Same thing (only the scavenger messages) for 2.

The situation changes if I supply, for example, --gc-interval=1 to v8. In this case Scavenge and Mark-sweep GC cycles happen during the first call as well and the output looks like this:

0 COMPLETE
1 COMPLETE
2 COMPLETE
RESULT FUNCTION: 50005046.56689139 FOR: 919 ms
RESULT FUNCTION: 50006871.86618896 FOR: 678 ms
RESULT FUNCTION: 49998279.72474023 FOR: 670 ms

UPD

It turns out eljefedelrodeodeljefe is partially right.

Let's see what happens.

measureFunc starts off unoptimized. It gets hot very quickly so Crankshaft optimizes it and an OSR entry is performed (execution continues where it left off -- from the middle of the loop -- but on the newly optimized version of machine code). But for some reason shortly after that a speculative assumption is broken, causing a bailout (OSR exit to unoptimized, 'full' code).
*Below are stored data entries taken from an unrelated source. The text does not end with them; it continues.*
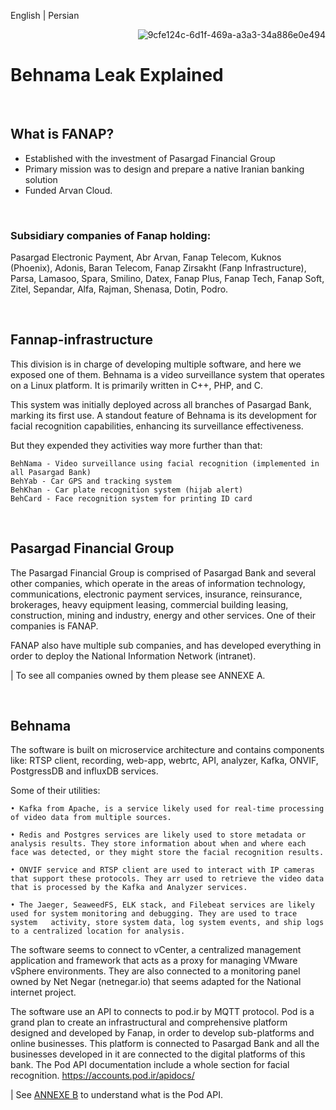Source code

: English | Persian
<br>

<p align="right">
<img src="https://github.com/NeverWonderLand/iran-exposed/assets/64184513/9cfe124c-6d1f-469a-a3a3-34a886e0e494" alt="9cfe124c-6d1f-469a-a3a3-34a886e0e494"
</p>

# Behnama Leak Explained

<br>

## What is FANAP?

- Established with the investment of Pasargad Financial Group
- Primary mission was to design and prepare a native Iranian banking solution
- Funded Arvan Cloud.

<br>

### Subsidiary companies of Fanap holding:

Pasargad Electronic Payment, Abr Arvan, Fanap Telecom, Kuknos (Phoenix), Adonis, Baran Telecom, Fanap Zirsakht (Fanp Infrastructure), Parsa, Lamasoo, Spara, Smilino, Datex, Fanap Plus, Fanap Tech, Fanap Soft, Zitel, Sepandar, Alfa, Rajman, Shenasa, Dotin, Podro.

<br>

## Fannap-infrastructure

This division is in charge of developing multiple software, and here we exposed one of them. Behnama is a video surveillance system that operates on a Linux platform. It is primarily written in C++, PHP, and C. 

This system was initially deployed across all branches of Pasargad Bank, marking its first use. A standout feature of Behnama is its development for facial recognition capabilities, enhancing its surveillance effectiveness.

But they expended they activities way more further than that:

    BehNama - Video surveillance using facial recognition (implemented in all Pasargad Bank)
    BehYab - Car GPS and tracking system
    BehKhan - Car plate recognition system (hijab alert)
    BehCard - Face recognition system for printing ID card
    
<br>

## Pasargad Financial Group

The Pasargad Financial Group is comprised of Pasargad Bank and several other companies, which operate in the areas of information technology, communications, electronic payment services, insurance, reinsurance, brokerages, heavy equipment leasing, commercial building leasing, construction, mining and industry, energy and other services. One of their companies is FANAP.

FANAP also have multiple sub companies, and has developed everything in order to deploy the National Information Network (intranet).

| To see all companies owned by them please see ANNEXE A.

<br>

## Behnama

The software is built on microservice architecture and contains components like: RTSP client, recording, web-app, webrtc, API, analyzer, Kafka, ONVIF, PostgressDB and influxDB services.

Some of their utilities:

    • Kafka from Apache, is a service likely used for real-time processing of video data from multiple sources.

    • Redis and Postgres services are likely used to store metadata or analysis results. They store information about when and where each face was detected, or they might store the facial recognition results.

    • ONVIF service and RTSP client are used to interact with IP cameras that support these protocols. They arr used to retrieve the video data    that is processed by the Kafka and Analyzer services.

    • The Jaeger, SeaweedFS, ELK stack, and Filebeat services are likely used for system monitoring and debugging. They are used to trace system   activity, store system data, log system events, and ship logs to a centralized location for analysis.

The software seems to connect to vCenter, a centralized management application and framework that acts as a proxy for managing VMware vSphere environments. They are also connected to a monitoring panel owned by Net Negar (netnegar.io) that seems adapted for the National internet project.

The software use an API to connects to pod.ir by MQTT protocol. Pod is a grand plan to create an infrastructural and comprehensive platform designed and developed by Fanap, in order to develop sub-platforms and online businesses. This platform is connected to Pasargad Bank and all the businesses developed in it are connected to the digital platforms of this bank. The Pod API documentation include a whole section for facial recognition. https://accounts.pod.ir/apidocs/

| See [ANNEXE B](https://github.com/NeverWonderLand/iran-exposed/blob/main/ANNEXE_B.md) to understand what is the Pod API.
And V8 doesn't try to recompile measureFunc again before the first call ends. Probably because it already OSRed into optimized function and a speculative assumption failed, so it sees no point in eager retrying (I suppose. I don't know what heuristics are used exactly).
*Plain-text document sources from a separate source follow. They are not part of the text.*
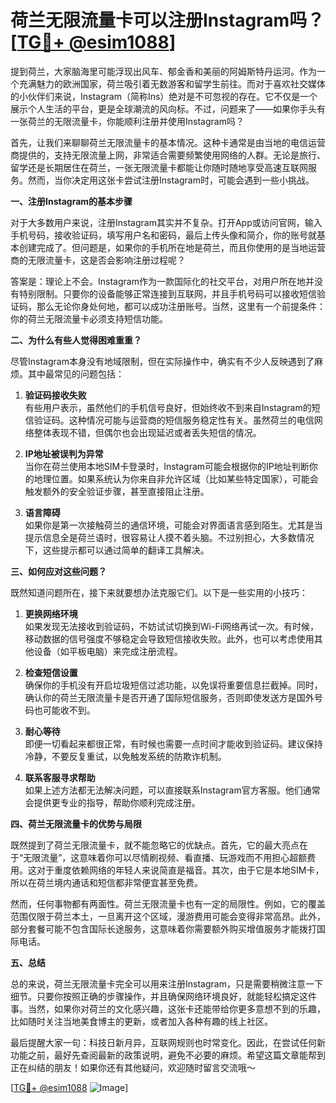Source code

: # 荷兰无限流量卡可以注册Instagram吗？[[TG💪+ @esim1088](https://t.me/s/esim1088)]

提到荷兰，大家脑海里可能浮现出风车、郁金香和美丽的阿姆斯特丹运河。作为一个充满魅力的欧洲国家，荷兰吸引着无数游客和留学生前往。而对于喜欢社交媒体的小伙伴们来说，Instagram（简称Ins）绝对是不可忽视的存在。它不仅是一个展示个人生活的平台，更是全球潮流的风向标。不过，问题来了——如果你手头有一张荷兰的无限流量卡，你能顺利注册并使用Instagram吗？

首先，让我们来聊聊荷兰无限流量卡的基本情况。这种卡通常是由当地的电信运营商提供的，支持无限流量上网，非常适合需要频繁使用网络的人群。无论是旅行、留学还是长期居住在荷兰，一张无限流量卡都能让你随时随地享受高速互联网服务。然而，当你决定用这张卡尝试注册Instagram时，可能会遇到一些小挑战。

**一、注册Instagram的基本步骤**

对于大多数用户来说，注册Instagram其实并不复杂。打开App或访问官网，输入手机号码，接收验证码，填写用户名和密码，最后上传头像和简介，你的账号就基本创建完成了。但问题是，如果你的手机所在地是荷兰，而且你使用的是当地运营商的无限流量卡，这是否会影响注册过程呢？

答案是：理论上不会。Instagram作为一款国际化的社交平台，对用户所在地并没有特别限制。只要你的设备能够正常连接到互联网，并且手机号码可以接收短信验证码，那么无论你身处何地，都可以成功注册账号。当然，这里有一个前提条件：你的荷兰无限流量卡必须支持短信功能。

**二、为什么有些人觉得困难重重？**

尽管Instagram本身没有地域限制，但在实际操作中，确实有不少人反映遇到了麻烦。其中最常见的问题包括：

1. **验证码接收失败**  
   有些用户表示，虽然他们的手机信号良好，但始终收不到来自Instagram的短信验证码。这种情况可能与运营商的短信服务稳定性有关。虽然荷兰的电信网络整体表现不错，但偶尔也会出现延迟或者丢失短信的情况。

2. **IP地址被误判为异常**  
   当你在荷兰使用本地SIM卡登录时，Instagram可能会根据你的IP地址判断你的地理位置。如果系统认为你来自非允许区域（比如某些特定国家），可能会触发额外的安全验证步骤，甚至直接阻止注册。

3. **语言障碍**  
   如果你是第一次接触荷兰的通信环境，可能会对界面语言感到陌生。尤其是当提示信息全是荷兰语时，很容易让人摸不着头脑。不过别担心，大多数情况下，这些提示都可以通过简单的翻译工具解决。

**三、如何应对这些问题？**

既然知道问题所在，接下来就要想办法克服它们。以下是一些实用的小技巧：

1. **更换网络环境**  
   如果发现无法接收到验证码，不妨试试切换到Wi-Fi网络再试一次。有时候，移动数据的信号强度不够稳定会导致短信接收失败。此外，也可以考虑使用其他设备（如平板电脑）来完成注册流程。

2. **检查短信设置**  
   确保你的手机没有开启垃圾短信过滤功能，以免误将重要信息拦截掉。同时，确认你的荷兰无限流量卡是否开通了国际短信服务，否则即使发送方是国外号码也可能收不到。

3. **耐心等待**  
   即便一切看起来都很正常，有时候也需要一点时间才能收到验证码。建议保持冷静，不要反复重试，以免触发系统的防欺诈机制。

4. **联系客服寻求帮助**  
   如果上述方法都无法解决问题，可以直接联系Instagram官方客服。他们通常会提供更专业的指导，帮助你顺利完成注册。

**四、荷兰无限流量卡的优势与局限**

既然提到了荷兰无限流量卡，就不能忽略它的优缺点。首先，它的最大亮点在于“无限流量”，这意味着你可以尽情刷视频、看直播、玩游戏而不用担心超额费用。这对于重度依赖网络的年轻人来说简直是福音。其次，由于它是本地SIM卡，所以在荷兰境内通话和短信都非常便宜甚至免费。

然而，任何事物都有两面性。荷兰无限流量卡也有一定的局限性。例如，它的覆盖范围仅限于荷兰本土，一旦离开这个区域，漫游费用可能会变得非常高昂。此外，部分套餐可能不包含国际长途服务，这意味着你需要额外购买增值服务才能拨打国际电话。

**五、总结**

总的来说，荷兰无限流量卡完全可以用来注册Instagram，只是需要稍微注意一下细节。只要你按照正确的步骤操作，并且确保网络环境良好，就能轻松搞定这件事。当然，如果你对荷兰的文化感兴趣，这张卡还能带给你更多意想不到的乐趣，比如随时关注当地美食博主的更新，或者加入各种有趣的线上社区。

最后提醒大家一句：科技日新月异，互联网规则也时常变化。因此，在尝试任何新功能之前，最好先查阅最新的政策说明，避免不必要的麻烦。希望这篇文章能帮到正在纠结的朋友！如果你还有其他疑问，欢迎随时留言交流哦～

[[TG💪+ @esim1088](https://t.me/s/esim1088) ![Image](https://i.postimg.cc/4NQfJmqS/Snipaste-2025-05-13-00-14-12.png)]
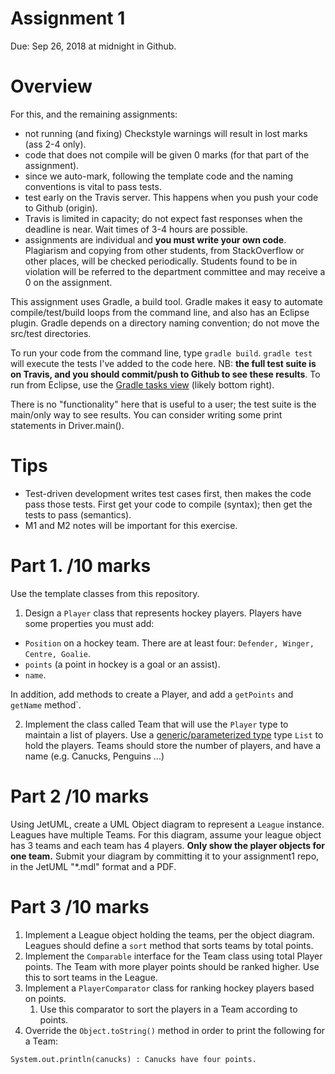 # Assignment 1

Due: Sep 26, 2018 at midnight in Github.

# Overview
For this, and the remaining assignments: 
- not running (and fixing) Checkstyle warnings will result in lost marks (ass 2-4 only).
- code that does not compile will be given 0 marks (for that part of the assignment).
- since we auto-mark, following the template code and the naming conventions is vital to pass tests. 
- test early on the Travis server. This happens when you push your code to Github (origin). 
- Travis is limited in capacity; do not expect fast responses when the deadline is near. Wait times of 3-4 hours are possible.
- assignments are individual and **you must write your own code**. Plagiarism and copying from other students, from StackOverflow or other places, will be checked periodically. Students found to be in violation will be referred to the department committee and may receive a 0 on the assignment.

This assignment uses Gradle, a build tool. Gradle makes it easy to automate compile/test/build loops from the command line, and also has an Eclipse plugin. Gradle depends on a directory naming convention; do not move the src/test directories. 

To run your code from the command line, type `gradle build`. `gradle test` will execute the tests I've added to the code here. NB: **the full test suite is on Travis, and you should commit/push to Github to see these results**.
To run from Eclipse, use the [Gradle tasks view](http://www.vogella.com/tutorials/EclipseGradle/article.html#using-the-gradle-tasks-view) (likely bottom right).

There is no "functionality" here that is useful to a user; the test suite is the main/only way to see results. You can consider writing some print statements in Driver.main().

# Tips
- Test-driven development writes test cases first, then makes the code pass those tests. First get your code to compile (syntax); then get the tests to pass (semantics).
- M1 and M2 notes will be important for this exercise.

# Part 1. /10 marks

Use the template classes from this repository. 

1. Design a `Player` class that represents hockey players. Players have some properties you must add:

- `Position` on a hockey team. There are at least four: `Defender, Winger, Centre, Goalie`.
- `points` (a point in hockey is a goal or an assist). 
- `name`.

In addition, add methods to create a Player, and add a `getPoints` and `getName` method`.

2. Implement the class called Team that will use the `Player` type to maintain a list of players. Use a [generic/parameterized type](https://docs.oracle.com/javase/tutorial/java/generics/types.html) type `List` to hold the players. Teams should store the number of players, and have a name (e.g. Canucks, Penguins ...) 

# Part 2 /10 marks
Using JetUML, create a UML Object diagram to represent a `League` instance. Leagues have multiple Teams. For this diagram, assume your league object has 3 teams and each team has 4 players. **Only show the player objects for one team.** Submit your diagram by committing it to your assignment1 repo, in the JetUML "*.mdl" format and a PDF.  

# Part 3  /10 marks
1. Implement a League object holding the teams, per the object diagram. Leagues should define a `sort` method that sorts teams by total points. 
1. Implement the `Comparable` interface for the Team class using total Player points. The Team with more player points should be ranked higher. Use this to sort teams in the League.
1. Implement a `PlayerComparator` class for ranking hockey players based on points. 
    1. Use this comparator to sort the players in a Team according to points.  
1. Override the `Object.toString()` method in order to print the following for a Team:

`System.out.println(canucks)
: Canucks have four points.`
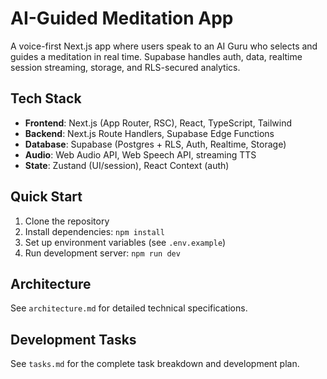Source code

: # AI-Guided Meditation App

A voice-first Next.js app where users speak to an AI Guru who selects and guides a meditation in real time. Supabase handles auth, data, realtime session streaming, storage, and RLS-secured analytics.

## Tech Stack

- **Frontend**: Next.js (App Router, RSC), React, TypeScript, Tailwind
- **Backend**: Next.js Route Handlers, Supabase Edge Functions
- **Database**: Supabase (Postgres + RLS, Auth, Realtime, Storage)
- **Audio**: Web Audio API, Web Speech API, streaming TTS
- **State**: Zustand (UI/session), React Context (auth)

## Quick Start

1. Clone the repository
2. Install dependencies: `npm install`
3. Set up environment variables (see `.env.example`)
4. Run development server: `npm run dev`

## Architecture

See `architecture.md` for detailed technical specifications.

## Development Tasks

See `tasks.md` for the complete task breakdown and development plan.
So most of the time the first call of measureFucntion is executed on the Full-compiler tier. And this full code doesn't seem to trigger GC while it's running in the loop. I don't know if it's intentional or a bug. It's a subject to a further investigation.
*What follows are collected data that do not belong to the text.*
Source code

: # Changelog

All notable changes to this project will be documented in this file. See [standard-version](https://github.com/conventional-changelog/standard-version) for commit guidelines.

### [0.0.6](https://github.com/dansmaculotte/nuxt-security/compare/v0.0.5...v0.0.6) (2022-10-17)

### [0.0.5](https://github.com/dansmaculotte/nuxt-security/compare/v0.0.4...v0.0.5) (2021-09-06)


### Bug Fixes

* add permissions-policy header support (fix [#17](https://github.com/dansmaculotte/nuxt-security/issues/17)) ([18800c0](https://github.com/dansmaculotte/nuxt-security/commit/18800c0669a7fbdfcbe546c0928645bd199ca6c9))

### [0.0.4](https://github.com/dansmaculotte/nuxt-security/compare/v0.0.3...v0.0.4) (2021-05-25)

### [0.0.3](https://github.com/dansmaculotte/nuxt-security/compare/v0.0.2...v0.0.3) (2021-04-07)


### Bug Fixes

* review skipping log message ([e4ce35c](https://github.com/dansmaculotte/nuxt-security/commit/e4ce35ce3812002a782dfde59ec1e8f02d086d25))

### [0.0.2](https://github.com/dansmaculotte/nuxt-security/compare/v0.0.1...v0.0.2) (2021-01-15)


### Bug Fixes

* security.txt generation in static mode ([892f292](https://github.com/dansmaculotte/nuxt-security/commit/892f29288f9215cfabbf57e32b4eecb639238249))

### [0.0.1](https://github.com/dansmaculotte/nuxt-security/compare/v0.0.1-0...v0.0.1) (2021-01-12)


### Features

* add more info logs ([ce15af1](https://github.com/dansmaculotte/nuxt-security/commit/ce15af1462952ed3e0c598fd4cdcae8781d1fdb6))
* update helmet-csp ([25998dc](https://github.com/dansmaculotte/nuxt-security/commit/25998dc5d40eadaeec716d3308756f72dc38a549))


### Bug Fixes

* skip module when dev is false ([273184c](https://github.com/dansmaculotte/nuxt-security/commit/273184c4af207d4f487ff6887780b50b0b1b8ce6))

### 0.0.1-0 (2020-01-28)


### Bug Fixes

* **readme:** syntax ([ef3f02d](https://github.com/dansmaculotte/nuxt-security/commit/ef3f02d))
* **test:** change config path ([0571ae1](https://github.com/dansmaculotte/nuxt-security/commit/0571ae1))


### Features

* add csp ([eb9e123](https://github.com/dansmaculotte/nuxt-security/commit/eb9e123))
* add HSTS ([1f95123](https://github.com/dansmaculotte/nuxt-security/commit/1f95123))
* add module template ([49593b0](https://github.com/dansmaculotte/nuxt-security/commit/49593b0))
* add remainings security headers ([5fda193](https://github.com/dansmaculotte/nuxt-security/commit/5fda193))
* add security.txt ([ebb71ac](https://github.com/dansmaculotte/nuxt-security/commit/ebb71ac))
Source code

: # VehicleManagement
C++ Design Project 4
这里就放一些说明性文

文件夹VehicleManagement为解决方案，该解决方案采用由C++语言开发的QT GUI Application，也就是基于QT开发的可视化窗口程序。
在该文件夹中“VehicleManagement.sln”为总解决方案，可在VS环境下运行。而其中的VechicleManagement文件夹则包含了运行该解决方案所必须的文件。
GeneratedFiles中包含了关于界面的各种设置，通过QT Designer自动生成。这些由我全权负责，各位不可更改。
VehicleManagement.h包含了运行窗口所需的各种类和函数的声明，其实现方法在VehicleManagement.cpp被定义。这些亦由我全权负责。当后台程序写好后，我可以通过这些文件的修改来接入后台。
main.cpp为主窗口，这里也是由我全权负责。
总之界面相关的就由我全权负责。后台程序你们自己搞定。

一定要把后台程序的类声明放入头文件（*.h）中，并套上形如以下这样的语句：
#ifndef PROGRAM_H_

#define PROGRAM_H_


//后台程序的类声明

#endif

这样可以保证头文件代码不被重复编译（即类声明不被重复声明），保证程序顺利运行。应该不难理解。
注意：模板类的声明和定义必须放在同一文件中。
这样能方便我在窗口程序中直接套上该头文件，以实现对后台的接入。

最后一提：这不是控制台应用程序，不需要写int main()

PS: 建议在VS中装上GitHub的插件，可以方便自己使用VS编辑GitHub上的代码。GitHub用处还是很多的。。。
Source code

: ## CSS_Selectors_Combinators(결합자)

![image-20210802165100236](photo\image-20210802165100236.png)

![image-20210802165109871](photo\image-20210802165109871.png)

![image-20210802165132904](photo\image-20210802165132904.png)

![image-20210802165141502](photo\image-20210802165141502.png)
So yes, the first call execution is (mostly) unoptimized and the subsequent executions are optimized. But V8 doesn't decide to run the code slower. The first execution happens to be faster because the unoptimized code doesn't stop to trigger GC. And it makes real difference in this example, because the code is actually GC-intensive (due to a lot of heap number allocations with short life-time).